Dans « La Tour du monde », la réalisatrice revient sur les lieux de son enfance à la cité de la Rose des Vents, en y donnant à voir l’incroyable melting-pot que compose son voisinage. « La Mort de Danton » suit le parcours d’un jeune comédien de la Cité des 3000 au cours Simon. Et « Vers la tendresse », qui lui a donc valu le César 2017 du meilleur court-métrage (ex aequo avec Maman(s) de Maïmouna Doucouré), s’intéresse à comment on parle d’amour dans les quartiers populaires, loin des habituels stéréotypes sur la banlieue. « Attention, mon propos n’est pas d’être une ambassadrice de la Seine-Saint-Denis ou d’en embellir l’image. Je ne fais pas du marketing. Je cherche simplement à faire comprendre qu’il y a de l’universel dans ces territoires-là et des questionnements propres à être partagés par tous, pas seulement par les gens qui y habitent. », insiste-t-elle.

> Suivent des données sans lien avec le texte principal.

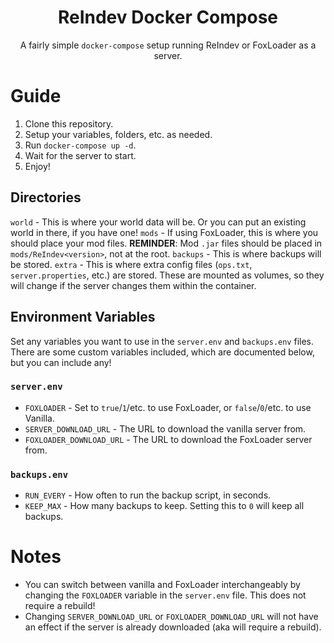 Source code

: <h1 align="center">
  ReIndev Docker Compose
</h1>

<p align="center">
  A fairly simple <code>docker-compose</code> setup running ReIndev or FoxLoader as a server.
</p>

# Guide

1. Clone this repository.
2. Setup your variables, folders, etc. as needed.
3. Run `docker-compose up -d`.
4. Wait for the server to start.
5. Enjoy!

## Directories

`world` - This is where your world data will be. Or you can put an existing world in there, if you have one!
`mods` - If using FoxLoader, this is where you should place your mod files. **REMINDER**: Mod `.jar` files should be placed in `mods/ReIndev<version>`, not at the root.
`backups` - This is where backups will be stored.
`extra` - This is where extra config files (`ops.txt`, `server.properties`, etc.) are stored. These are mounted as volumes, so they will change if the server changes them within the container.

## Environment Variables

Set any variables you want to use in the `server.env` and `backups.env` files. There are some custom variables included, which are documented below, but you can include any!

### `server.env`

- `FOXLOADER` - Set to `true`/`1`/etc. to use FoxLoader, or `false`/`0`/etc. to use Vanilla.
- `SERVER_DOWNLOAD_URL` - The URL to download the vanilla server from.
- `FOXLOADER_DOWNLOAD_URL` - The URL to download the FoxLoader server from.

### `backups.env`

- `RUN_EVERY` - How often to run the backup script, in seconds.
- `KEEP_MAX` - How many backups to keep. Setting this to `0` will keep all backups.

# Notes

* You can switch between vanilla and FoxLoader interchangeably by changing the `FOXLOADER` variable in the `server.env` file. This does not require a rebuild!
* Changing `SERVER_DOWNLOAD_URL` or `FOXLOADER_DOWNLOAD_URL` will not have an effect if the server is already downloaded (aka will require a rebuild).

La réalisatrice a beau connaître comme sa poche la Seine-Saint-Denis, elle qui a été animatrice périscolaire à Aulnay-sous-Bois et qui vit désormais à Noisy-le-Sec, elle s’efforce encore et toujours de promener sur ce territoire un regard neuf, pour en chasser toute idée préconçue. « Les discours tout faits sur la banlieue après les attentats de Charlie ou du 13 novembre, souvent délivrés par des gens qui n’ont même pas eu l’honnêteté intellectuelle d’aller voir sur place, me rendent malade. Réarpenter ces territoires, même pour moi qui a priori les connais, m’est donc apparu comme le remède pour soigner ce trouble que j’ai ressenti », explique-t-elle.
Dans sa prochaine œuvre, un ouvrage et une idée lui serviront pour cela de fil rouge : « Les Passagers du Roissy Express », paru en 1990. Dans ce journal de bord d’un nouveau genre, naïf et en même temps très observateur, l’écrivain et éditeur François Maspero prenait le parti de visiter toutes les villes traversées par le RER B, dont une bonne partie en Seine-Saint-Denis. Près de trente ans après, alors que se profile le Grand Paris Express, Alice Diop a choisi de refaire ce trajet, accompagnée d’un aquarelliste pour y relater à son tour ses « choses vues ». « Je ne sais pas encore quelle forme va prendre ce documentaire, si je vais confronter mes impressions à celles de Maspero il y a 26 ans. Ce qui est sûr, c’est que sillonner la Seine-Saint-Denis à pied m’a permis de m’immerger de manière complexe dans ces territoires ». Alice Diop, ou l’art de filmer la complexité de façon simple.